:: The input ::
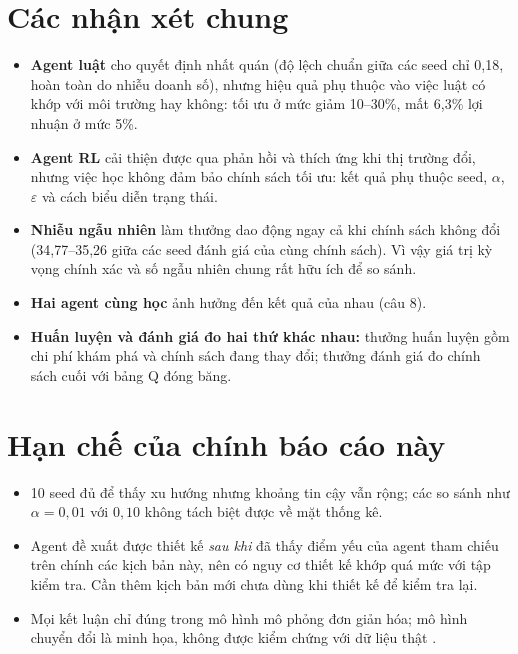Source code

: \documentclass[12pt,a4paper]{report}
\begin{document}
\section{Các nhận xét chung}
\begin{itemize}
\item \textbf{Agent luật} cho quyết định nhất quán (độ lệch chuẩn giữa các seed chỉ
  0{,}18, hoàn toàn do nhiễu doanh số), nhưng hiệu quả phụ thuộc vào việc luật có
  khớp với môi trường hay không: tối ưu ở mức giảm 10--30\%, mất 6{,}3\% lợi nhuận
  ở mức 5\%.
\item \textbf{Agent RL} cải thiện được qua phản hồi và thích ứng khi thị trường đổi,
  nhưng việc học không đảm bảo chính sách tối ưu: kết quả phụ thuộc seed,
  $\alpha$, $\varepsilon$ và cách biểu diễn trạng thái.
\item \textbf{Nhiễu ngẫu nhiên} làm thưởng dao động ngay cả khi chính sách không đổi
  (34{,}77--35{,}26 giữa các seed đánh giá của cùng chính sách). Vì vậy giá trị kỳ
  vọng chính xác và số ngẫu nhiên chung rất hữu ích để so sánh.
\item \textbf{Hai agent cùng học} ảnh hưởng đến kết quả của nhau (câu 8).
\item \textbf{Huấn luyện và đánh giá đo hai thứ khác nhau:} thưởng huấn luyện gồm
  chi phí khám phá và chính sách đang thay đổi; thưởng đánh giá đo chính sách cuối
  với bảng Q đóng băng.
\end{itemize}

\section{Hạn chế của chính báo cáo này}
\begin{itemize}
\item 10 seed đủ để thấy xu hướng nhưng khoảng tin cậy vẫn rộng; các so sánh như
  $\alpha=0{,}01$ với $0{,}10$ không tách biệt được về mặt thống kê.
\item Agent đề xuất được thiết kế \emph{sau khi} đã thấy điểm yếu của agent tham
  chiếu trên chính các kịch bản này, nên có nguy cơ thiết kế khớp quá mức với tập
  kiểm tra. Cần thêm kịch bản mới chưa dùng khi thiết kế để kiểm tra lại.
\item Mọi kết luận chỉ đúng trong mô hình mô phỏng đơn giản hóa; mô hình chuyển đổi
  là minh họa, không được kiểm chứng với dữ liệu thật \cite{complementary}.
\end{itemize}
\end{document}
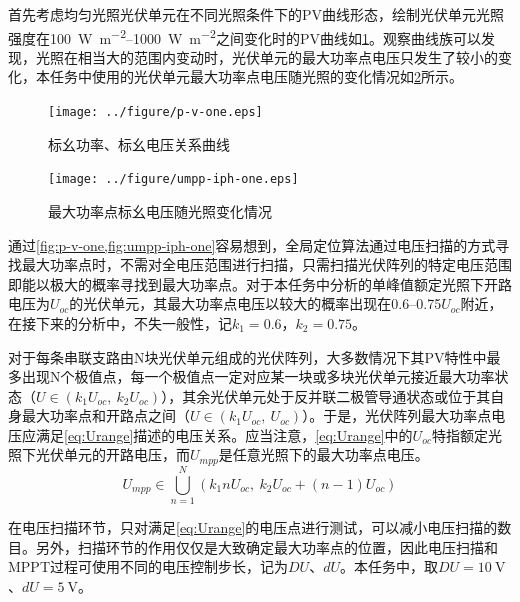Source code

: \documentclass[a4paper,12pt]{article}
\begin{document}
    首先考虑均匀光照光伏单元在不同光照条件下的PV曲线形态，绘制光伏单元光照强度在\SIrange{100}{1000}{\watt\per\meter\squared}之间变化时的PV曲线如\cref{fig:p-v-one}。观察曲线族可以发现，光照在相当大的范围内变动时，光伏单元的最大功率点电压只发生了较小的变化，本任务中使用的光伏单元最大功率点电压随光照的变化情况如\cref{fig:umpp-iph-one}所示。
    \begin{figure}[htbp]
        \centering
        \texttt{[image: ../figure/p-v-one.eps]}
        \caption{标幺功率、标幺电压关系曲线}
        \label{fig:p-v-one}
    \end{figure}
    \begin{figure}[htbp]
        \centering
        \texttt{[image: ../figure/umpp-iph-one.eps]}
        \caption{最大功率点标幺电压随光照变化情况}
        \label{fig:umpp-iph-one}
    \end{figure}

    通过\cref{fig:p-v-one,fig:umpp-iph-one}容易想到，全局定位算法通过电压扫描的方式寻找最大功率点时，不需对全电压范围进行扫描，只需扫描光伏阵列的特定电压范围即能以极大的概率寻找到最大功率点。对于本任务中分析的单峰值额定光照下开路电压为$U_{oc}$的光伏单元，其最大功率点电压以较大的概率出现在\numrange{0.6}{0.75}$U_{oc}$附近，在接下来的分析中，不失一般性，记$k_1=0.6$，$k_2=0.75$。

    对于每条串联支路由N块光伏单元组成的光伏阵列，大多数情况下其PV特性中最多出现N个极值点\cite{项丽王冰-520}，每一个极值点一定对应某一块或多块光伏单元接近最大功率状态（$U\in\left(k_1U_{oc},\ k_2U_{oc}\right)$），其余光伏单元处于反并联二极管导通状态或位于其自身最大功率点和开路点之间（$U\in\left(k_1U_{oc},\ U_{oc}\right)$）。于是，光伏阵列最大功率点电压应满足\cref{eq:Urange}描述的电压关系。应当注意，\cref{eq:Urange}中的$U_{oc}$特指额定光照下光伏单元的开路电压，而$U_{mpp}$是任意光照下的最大功率点电压。
    \begin{equation}\label{eq:Urange}
      U_{mpp}\in\bigcup_{n=1}^{N}\left(k_1nU_{oc},\ k_2U_{oc}+\left(n-1\right)U_{oc}\right)
    \end{equation}

    在电压扫描环节，只对满足\cref{eq:Urange}的电压点进行测试，可以减小电压扫描的数目。另外，扫描环节的作用仅仅是大致确定最大功率点的位置，因此电压扫描和MPPT过程可使用不同的电压控制步长，记为$DU$、$dU$。本任务中，取$DU=\SI{10}{\volt}$、$dU=\SI{5}{\volt}$。
\end{document}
:::
◆ What you will do
Return all lines from the material that contain "nhau".

◆ Response to the exercise
\item \textbf{Hai agent cùng học} ảnh hưởng đến kết quả của nhau (câu 8).
\item \textbf{Huấn luyện và đánh giá đo hai thứ khác nhau:} thưởng huấn luyện gồm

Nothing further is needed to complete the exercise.